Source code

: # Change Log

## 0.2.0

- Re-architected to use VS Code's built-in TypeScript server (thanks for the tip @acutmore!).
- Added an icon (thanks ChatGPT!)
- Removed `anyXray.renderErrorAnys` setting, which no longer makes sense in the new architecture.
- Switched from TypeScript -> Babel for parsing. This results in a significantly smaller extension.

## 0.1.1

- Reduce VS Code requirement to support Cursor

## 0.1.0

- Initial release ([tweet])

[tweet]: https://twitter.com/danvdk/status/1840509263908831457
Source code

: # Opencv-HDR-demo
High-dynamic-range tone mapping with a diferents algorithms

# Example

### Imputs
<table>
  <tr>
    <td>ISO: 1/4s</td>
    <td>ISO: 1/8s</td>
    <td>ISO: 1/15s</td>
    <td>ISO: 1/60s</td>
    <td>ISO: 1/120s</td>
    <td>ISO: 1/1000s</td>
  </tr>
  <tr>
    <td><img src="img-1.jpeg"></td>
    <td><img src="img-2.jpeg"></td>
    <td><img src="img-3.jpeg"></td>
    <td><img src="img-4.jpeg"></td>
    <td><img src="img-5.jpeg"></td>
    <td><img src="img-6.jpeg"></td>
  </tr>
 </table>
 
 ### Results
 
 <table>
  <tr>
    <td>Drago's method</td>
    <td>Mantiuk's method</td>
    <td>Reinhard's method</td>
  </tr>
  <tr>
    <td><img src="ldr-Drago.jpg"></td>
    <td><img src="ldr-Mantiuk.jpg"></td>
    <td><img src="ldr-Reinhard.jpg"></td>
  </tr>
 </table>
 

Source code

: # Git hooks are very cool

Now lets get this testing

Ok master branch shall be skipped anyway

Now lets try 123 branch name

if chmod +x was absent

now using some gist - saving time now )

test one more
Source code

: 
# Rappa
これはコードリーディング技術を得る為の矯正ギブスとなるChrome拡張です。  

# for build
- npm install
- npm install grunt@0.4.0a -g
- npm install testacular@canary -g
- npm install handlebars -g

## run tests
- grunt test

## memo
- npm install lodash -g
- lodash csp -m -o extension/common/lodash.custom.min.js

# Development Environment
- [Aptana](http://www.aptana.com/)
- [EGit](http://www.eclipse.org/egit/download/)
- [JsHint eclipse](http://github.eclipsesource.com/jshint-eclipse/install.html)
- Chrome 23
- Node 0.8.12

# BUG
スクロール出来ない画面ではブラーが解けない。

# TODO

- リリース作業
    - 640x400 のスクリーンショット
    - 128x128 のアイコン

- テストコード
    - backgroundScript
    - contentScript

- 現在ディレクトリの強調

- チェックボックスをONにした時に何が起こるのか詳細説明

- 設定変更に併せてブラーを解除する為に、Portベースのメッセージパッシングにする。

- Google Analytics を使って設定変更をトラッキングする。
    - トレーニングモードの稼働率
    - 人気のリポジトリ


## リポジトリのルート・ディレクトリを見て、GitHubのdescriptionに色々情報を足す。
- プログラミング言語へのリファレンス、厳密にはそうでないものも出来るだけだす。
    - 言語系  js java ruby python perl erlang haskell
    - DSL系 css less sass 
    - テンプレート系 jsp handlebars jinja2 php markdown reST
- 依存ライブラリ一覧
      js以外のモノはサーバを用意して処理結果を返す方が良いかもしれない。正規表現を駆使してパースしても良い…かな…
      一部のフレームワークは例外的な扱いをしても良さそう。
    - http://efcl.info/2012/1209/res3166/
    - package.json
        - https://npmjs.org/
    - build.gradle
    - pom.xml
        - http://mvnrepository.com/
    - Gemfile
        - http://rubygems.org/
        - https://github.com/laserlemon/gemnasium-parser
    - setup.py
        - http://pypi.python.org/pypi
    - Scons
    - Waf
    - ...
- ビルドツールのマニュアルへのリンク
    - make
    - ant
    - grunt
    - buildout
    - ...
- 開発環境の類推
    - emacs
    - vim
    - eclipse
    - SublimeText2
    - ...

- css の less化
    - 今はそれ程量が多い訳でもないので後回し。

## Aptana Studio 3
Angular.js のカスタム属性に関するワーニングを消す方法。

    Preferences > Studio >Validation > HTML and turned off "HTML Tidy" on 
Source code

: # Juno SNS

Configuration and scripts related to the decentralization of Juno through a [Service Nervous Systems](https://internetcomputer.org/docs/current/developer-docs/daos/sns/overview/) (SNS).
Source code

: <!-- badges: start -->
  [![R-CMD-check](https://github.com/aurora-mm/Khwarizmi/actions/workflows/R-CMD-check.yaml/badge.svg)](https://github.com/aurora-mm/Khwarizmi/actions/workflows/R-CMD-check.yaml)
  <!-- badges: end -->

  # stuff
- - - - -
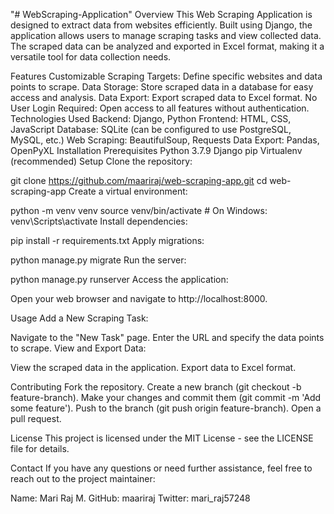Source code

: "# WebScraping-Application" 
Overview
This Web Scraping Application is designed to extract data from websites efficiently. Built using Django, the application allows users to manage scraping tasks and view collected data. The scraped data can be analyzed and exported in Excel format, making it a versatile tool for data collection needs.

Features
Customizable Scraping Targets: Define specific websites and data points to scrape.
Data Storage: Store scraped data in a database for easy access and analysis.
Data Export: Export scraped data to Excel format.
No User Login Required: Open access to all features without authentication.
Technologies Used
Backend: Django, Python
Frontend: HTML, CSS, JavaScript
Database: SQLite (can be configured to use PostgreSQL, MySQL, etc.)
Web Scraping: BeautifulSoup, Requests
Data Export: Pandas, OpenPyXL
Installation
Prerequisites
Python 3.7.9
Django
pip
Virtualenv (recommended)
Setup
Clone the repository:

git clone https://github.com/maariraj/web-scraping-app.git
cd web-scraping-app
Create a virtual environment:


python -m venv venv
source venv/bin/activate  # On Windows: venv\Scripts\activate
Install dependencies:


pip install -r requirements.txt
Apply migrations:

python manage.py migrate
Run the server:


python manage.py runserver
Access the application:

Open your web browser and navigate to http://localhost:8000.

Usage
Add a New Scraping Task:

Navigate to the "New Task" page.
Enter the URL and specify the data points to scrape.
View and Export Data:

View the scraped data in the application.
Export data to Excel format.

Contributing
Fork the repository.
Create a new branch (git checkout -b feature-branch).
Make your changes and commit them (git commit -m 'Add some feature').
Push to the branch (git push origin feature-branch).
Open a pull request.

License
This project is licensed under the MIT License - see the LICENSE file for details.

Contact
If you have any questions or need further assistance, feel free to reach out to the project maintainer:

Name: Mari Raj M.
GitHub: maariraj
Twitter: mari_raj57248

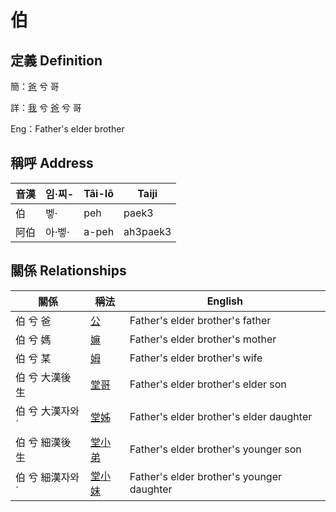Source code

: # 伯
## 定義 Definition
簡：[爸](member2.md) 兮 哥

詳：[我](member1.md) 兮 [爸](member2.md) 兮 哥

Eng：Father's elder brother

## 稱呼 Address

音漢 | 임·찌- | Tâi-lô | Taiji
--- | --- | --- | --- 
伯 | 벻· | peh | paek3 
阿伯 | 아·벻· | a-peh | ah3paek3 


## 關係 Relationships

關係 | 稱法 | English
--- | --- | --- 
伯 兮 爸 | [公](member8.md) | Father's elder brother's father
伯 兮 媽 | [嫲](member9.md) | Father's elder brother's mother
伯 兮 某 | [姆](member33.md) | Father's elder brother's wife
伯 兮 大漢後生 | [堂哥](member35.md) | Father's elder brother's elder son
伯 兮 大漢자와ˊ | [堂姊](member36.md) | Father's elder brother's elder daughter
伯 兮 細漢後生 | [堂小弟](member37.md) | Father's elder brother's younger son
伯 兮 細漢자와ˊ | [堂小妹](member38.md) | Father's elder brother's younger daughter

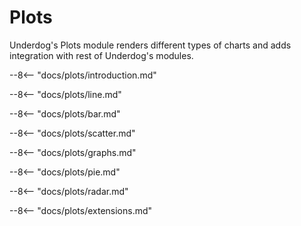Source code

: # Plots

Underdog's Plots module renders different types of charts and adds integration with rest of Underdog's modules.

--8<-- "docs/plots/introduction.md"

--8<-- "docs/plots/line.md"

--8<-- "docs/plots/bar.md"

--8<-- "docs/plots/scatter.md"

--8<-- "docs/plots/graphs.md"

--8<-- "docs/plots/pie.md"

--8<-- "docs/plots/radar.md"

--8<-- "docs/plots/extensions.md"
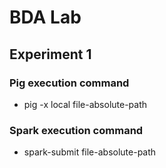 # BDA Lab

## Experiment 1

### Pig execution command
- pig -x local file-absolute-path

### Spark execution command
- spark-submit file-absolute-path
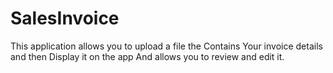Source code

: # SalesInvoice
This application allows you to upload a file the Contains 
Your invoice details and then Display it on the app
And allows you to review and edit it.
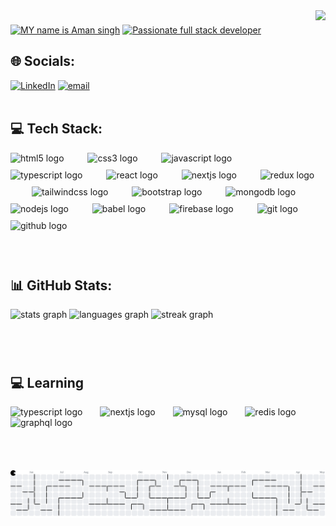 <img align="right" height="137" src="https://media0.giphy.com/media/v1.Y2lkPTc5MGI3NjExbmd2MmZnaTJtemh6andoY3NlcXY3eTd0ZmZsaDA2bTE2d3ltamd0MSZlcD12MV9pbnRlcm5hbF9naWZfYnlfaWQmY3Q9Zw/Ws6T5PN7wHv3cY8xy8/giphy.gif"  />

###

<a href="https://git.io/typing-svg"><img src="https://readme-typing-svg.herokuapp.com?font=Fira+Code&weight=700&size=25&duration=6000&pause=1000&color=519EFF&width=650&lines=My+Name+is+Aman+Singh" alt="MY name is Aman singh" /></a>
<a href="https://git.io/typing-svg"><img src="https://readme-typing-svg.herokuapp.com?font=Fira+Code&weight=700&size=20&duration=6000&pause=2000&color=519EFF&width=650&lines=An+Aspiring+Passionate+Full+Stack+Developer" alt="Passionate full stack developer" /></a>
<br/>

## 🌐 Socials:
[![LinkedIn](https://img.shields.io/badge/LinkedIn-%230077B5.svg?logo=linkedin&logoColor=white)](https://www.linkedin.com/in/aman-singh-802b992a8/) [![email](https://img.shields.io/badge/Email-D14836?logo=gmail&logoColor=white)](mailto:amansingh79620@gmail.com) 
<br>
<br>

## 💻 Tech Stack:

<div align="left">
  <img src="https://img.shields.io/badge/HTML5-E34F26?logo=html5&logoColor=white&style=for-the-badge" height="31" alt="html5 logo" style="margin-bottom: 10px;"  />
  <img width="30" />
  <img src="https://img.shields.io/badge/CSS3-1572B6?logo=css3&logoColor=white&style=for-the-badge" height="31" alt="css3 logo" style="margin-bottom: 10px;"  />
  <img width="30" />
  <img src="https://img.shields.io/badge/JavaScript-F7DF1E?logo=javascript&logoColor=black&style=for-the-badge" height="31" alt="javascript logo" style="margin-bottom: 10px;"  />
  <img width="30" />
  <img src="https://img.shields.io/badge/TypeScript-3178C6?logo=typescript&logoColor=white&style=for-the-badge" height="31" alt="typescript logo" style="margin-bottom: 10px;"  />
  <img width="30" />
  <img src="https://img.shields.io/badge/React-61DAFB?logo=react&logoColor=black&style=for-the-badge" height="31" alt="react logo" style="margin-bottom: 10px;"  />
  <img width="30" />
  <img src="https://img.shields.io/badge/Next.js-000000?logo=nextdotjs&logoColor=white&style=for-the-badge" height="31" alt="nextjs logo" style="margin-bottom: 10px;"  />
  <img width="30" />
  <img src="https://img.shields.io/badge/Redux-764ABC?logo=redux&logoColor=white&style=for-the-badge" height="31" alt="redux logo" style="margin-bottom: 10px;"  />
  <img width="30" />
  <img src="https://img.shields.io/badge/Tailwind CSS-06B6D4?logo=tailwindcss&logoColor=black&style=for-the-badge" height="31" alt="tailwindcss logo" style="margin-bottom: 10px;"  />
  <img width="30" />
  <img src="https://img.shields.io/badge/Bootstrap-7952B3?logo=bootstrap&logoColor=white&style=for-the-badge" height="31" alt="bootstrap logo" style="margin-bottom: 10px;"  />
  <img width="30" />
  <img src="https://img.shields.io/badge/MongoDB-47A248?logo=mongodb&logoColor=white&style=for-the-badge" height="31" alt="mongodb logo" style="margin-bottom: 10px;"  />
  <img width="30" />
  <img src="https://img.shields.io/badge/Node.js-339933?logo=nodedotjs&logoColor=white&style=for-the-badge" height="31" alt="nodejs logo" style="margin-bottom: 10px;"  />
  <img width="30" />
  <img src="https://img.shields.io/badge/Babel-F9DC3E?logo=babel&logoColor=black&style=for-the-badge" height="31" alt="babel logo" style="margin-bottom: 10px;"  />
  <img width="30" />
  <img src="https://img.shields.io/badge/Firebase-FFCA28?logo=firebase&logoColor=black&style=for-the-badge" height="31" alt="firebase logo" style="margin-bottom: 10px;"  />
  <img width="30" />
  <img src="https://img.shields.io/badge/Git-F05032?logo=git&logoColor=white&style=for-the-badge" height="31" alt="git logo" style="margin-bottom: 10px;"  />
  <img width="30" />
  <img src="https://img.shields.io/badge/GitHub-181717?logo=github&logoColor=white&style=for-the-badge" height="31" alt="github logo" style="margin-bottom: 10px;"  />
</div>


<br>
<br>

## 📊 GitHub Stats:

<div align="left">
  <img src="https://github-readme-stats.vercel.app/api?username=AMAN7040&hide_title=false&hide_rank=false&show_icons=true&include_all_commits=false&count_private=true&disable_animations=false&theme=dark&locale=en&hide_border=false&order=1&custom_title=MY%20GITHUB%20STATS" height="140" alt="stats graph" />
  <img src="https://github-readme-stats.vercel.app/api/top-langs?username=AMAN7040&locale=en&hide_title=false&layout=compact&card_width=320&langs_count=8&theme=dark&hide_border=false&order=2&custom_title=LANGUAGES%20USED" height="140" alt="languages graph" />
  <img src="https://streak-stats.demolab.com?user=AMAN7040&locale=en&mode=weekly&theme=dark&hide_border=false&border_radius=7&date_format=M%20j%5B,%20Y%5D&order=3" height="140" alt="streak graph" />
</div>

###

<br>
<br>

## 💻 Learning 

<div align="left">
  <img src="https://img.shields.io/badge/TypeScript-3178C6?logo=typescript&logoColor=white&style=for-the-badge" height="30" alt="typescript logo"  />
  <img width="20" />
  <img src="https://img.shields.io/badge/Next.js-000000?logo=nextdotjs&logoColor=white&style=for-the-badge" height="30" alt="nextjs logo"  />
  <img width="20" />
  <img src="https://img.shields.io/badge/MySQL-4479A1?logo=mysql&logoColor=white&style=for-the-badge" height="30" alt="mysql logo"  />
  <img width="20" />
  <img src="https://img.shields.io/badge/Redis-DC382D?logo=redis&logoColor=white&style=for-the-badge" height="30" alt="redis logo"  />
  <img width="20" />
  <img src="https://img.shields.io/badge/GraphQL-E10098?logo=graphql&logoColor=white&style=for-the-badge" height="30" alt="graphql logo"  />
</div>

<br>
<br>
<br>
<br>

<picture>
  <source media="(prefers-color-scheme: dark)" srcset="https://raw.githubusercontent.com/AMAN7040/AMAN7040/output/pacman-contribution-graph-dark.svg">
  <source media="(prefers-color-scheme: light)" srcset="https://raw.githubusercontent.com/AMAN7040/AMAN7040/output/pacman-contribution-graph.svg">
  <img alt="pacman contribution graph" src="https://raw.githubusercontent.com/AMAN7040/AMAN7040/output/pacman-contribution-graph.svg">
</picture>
- - - - -
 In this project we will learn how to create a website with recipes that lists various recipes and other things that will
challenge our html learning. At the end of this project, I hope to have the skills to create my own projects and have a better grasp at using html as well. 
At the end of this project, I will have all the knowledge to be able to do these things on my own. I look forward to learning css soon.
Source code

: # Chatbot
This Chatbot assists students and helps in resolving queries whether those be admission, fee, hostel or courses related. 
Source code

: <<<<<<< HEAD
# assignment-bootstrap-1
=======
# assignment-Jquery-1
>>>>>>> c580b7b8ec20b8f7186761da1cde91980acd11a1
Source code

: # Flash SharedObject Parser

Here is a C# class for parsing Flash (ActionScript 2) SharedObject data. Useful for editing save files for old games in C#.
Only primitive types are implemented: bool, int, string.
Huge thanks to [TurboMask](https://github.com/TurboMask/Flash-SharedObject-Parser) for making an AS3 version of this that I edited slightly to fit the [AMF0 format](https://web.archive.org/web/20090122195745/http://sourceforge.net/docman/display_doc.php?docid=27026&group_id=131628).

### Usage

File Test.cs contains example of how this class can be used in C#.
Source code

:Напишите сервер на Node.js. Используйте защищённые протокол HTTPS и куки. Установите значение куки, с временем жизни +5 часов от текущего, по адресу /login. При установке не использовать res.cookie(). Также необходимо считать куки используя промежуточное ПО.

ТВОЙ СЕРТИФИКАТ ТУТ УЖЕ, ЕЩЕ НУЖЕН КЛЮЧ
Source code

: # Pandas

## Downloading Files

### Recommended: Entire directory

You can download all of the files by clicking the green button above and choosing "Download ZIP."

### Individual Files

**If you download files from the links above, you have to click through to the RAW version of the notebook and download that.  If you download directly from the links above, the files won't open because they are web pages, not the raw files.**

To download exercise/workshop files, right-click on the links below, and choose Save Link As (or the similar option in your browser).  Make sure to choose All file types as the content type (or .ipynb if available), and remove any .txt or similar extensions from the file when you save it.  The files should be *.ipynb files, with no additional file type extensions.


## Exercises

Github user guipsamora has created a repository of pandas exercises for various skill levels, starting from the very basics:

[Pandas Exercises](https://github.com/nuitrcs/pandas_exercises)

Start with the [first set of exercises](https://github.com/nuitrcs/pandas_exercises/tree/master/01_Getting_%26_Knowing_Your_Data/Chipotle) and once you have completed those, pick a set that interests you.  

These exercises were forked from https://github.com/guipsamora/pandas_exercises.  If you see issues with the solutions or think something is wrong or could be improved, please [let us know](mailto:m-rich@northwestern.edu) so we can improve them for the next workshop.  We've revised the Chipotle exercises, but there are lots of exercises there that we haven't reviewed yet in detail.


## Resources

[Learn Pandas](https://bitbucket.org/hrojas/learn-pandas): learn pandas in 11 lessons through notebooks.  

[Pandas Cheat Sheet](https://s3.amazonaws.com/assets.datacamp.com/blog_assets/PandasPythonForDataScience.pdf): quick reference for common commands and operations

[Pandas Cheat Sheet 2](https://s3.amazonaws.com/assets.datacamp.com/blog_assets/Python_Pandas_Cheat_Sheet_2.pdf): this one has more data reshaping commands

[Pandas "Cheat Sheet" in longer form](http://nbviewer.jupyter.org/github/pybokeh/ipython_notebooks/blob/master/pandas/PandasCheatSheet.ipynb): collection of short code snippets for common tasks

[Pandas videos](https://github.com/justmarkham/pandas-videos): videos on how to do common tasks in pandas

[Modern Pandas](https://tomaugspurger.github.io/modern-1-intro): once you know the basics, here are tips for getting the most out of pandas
- - - - -
▶ [Task instructions]
Could you transcribe the entries above word for word, from the line with "- http://pypi.python.org/pypi" down to the line with "badges: start -->", keeping both?

▶ [Solution for this task]
        - http://pypi.python.org/pypi
    - Scons
    - Waf
    - ...
- ビルドツールのマニュアルへのリンク
    - make
    - ant
    - grunt
    - buildout
    - ...
- 開発環境の類推
    - emacs
    - vim
    - eclipse
    - SublimeText2
    - ...

- css の less化
    - 今はそれ程量が多い訳でもないので後回し。

## Aptana Studio 3
Angular.js のカスタム属性に関するワーニングを消す方法。

    Preferences > Studio >Validation > HTML and turned off "HTML Tidy" on 
Source code

: # Juno SNS

Configuration and scripts related to the decentralization of Juno through a [Service Nervous Systems](https://internetcomputer.org/docs/current/developer-docs/daos/sns/overview/) (SNS).
Source code

: <!-- badges: start -->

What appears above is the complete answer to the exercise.